▶ Assignment:
The listing that follows is to be output in full and without change.

===

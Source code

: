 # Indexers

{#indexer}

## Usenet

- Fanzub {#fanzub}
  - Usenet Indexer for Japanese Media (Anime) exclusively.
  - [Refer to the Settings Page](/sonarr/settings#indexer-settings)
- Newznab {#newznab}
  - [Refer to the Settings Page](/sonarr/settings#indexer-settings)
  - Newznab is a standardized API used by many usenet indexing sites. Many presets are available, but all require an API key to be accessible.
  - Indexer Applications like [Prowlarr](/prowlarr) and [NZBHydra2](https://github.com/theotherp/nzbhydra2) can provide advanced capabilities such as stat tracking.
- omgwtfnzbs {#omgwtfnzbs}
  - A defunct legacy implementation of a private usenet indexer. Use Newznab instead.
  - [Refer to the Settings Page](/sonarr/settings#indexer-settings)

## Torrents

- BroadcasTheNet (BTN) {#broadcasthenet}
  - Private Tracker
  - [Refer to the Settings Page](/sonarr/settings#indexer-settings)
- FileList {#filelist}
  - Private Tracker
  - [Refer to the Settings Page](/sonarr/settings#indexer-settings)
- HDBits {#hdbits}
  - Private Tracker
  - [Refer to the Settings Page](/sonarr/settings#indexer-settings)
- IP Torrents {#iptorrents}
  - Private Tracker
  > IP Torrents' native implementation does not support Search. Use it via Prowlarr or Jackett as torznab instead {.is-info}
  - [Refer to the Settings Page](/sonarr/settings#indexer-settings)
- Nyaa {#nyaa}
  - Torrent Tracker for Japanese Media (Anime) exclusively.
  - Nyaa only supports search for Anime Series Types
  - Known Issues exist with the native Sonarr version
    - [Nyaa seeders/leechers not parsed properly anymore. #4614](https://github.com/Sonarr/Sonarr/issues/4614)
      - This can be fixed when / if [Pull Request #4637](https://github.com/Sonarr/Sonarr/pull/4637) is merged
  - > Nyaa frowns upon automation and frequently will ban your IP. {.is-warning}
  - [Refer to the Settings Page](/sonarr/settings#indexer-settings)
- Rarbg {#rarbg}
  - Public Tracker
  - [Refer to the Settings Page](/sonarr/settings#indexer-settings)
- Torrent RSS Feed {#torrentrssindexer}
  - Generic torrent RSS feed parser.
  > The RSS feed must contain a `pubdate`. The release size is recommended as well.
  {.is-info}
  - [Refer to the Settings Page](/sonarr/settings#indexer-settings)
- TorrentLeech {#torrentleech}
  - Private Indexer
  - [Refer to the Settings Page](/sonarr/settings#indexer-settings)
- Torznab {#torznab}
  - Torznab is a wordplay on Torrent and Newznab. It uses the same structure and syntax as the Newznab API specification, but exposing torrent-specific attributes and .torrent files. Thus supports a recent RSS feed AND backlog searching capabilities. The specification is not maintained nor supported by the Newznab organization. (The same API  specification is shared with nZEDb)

===

▶ Answer:
Source code

: # Indexers

{#indexer}

## Usenet

- Fanzub {#fanzub}
  - Usenet Indexer for Japanese Media (Anime) exclusively.
  - [Refer to the Settings Page](/sonarr/settings#indexer-settings)
- Newznab {#newznab}
  - [Refer to the Settings Page](/sonarr/settings#indexer-settings)
  - Newznab is a standardized API used by many usenet indexing sites. Many presets are available, but all require an API key to be accessible.
  - Indexer Applications like [Prowlarr](/prowlarr) and [NZBHydra2](https://github.com/theotherp/nzbhydra2) can provide advanced capabilities such as stat tracking.
- omgwtfnzbs {#omgwtfnzbs}
  - A defunct legacy implementation of a private usenet indexer. Use Newznab instead.
  - [Refer to the Settings Page](/sonarr/settings#indexer-settings)

## Torrents

- BroadcasTheNet (BTN) {#broadcasthenet}
  - Private Tracker
  - [Refer to the Settings Page](/sonarr/settings#indexer-settings)
- FileList {#filelist}
  - Private Tracker
  - [Refer to the Settings Page](/sonarr/settings#indexer-settings)
- HDBits {#hdbits}
  - Private Tracker
  - [Refer to the Settings Page](/sonarr/settings#indexer-settings)
- IP Torrents {#iptorrents}
  - Private Tracker
  > IP Torrents' native implementation does not support Search. Use it via Prowlarr or Jackett as torznab instead {.is-info}
  - [Refer to the Settings Page](/sonarr/settings#indexer-settings)
- Nyaa {#nyaa}
  - Torrent Tracker for Japanese Media (Anime) exclusively.
  - Nyaa only supports search for Anime Series Types
  - Known Issues exist with the native Sonarr version
    - [Nyaa seeders/leechers not parsed properly anymore. #4614](https://github.com/Sonarr/Sonarr/issues/4614)
      - This can be fixed when / if [Pull Request #4637](https://github.com/Sonarr/Sonarr/pull/4637) is merged
  - > Nyaa frowns upon automation and frequently will ban your IP. {.is-warning}
  - [Refer to the Settings Page](/sonarr/settings#indexer-settings)
- Rarbg {#rarbg}
  - Public Tracker
  - [Refer to the Settings Page](/sonarr/settings#indexer-settings)
- Torrent RSS Feed {#torrentrssindexer}
  - Generic torrent RSS feed parser.
  > The RSS feed must contain a `pubdate`. The release size is recommended as well.
  {.is-info}
  - [Refer to the Settings Page](/sonarr/settings#indexer-settings)
- TorrentLeech {#torrentleech}
  - Private Indexer
  - [Refer to the Settings Page](/sonarr/settings#indexer-settings)
- Torznab {#torznab}
  - Torznab is a wordplay on Torrent and Newznab. It uses the same structure and syntax as the Newznab API specification, but exposing torrent-specific attributes and .torrent files. Thus supports a recent RSS feed AND backlog searching capabilities. The specification is not maintained nor supported by the Newznab organization. (The same API  specification is shared with nZEDb)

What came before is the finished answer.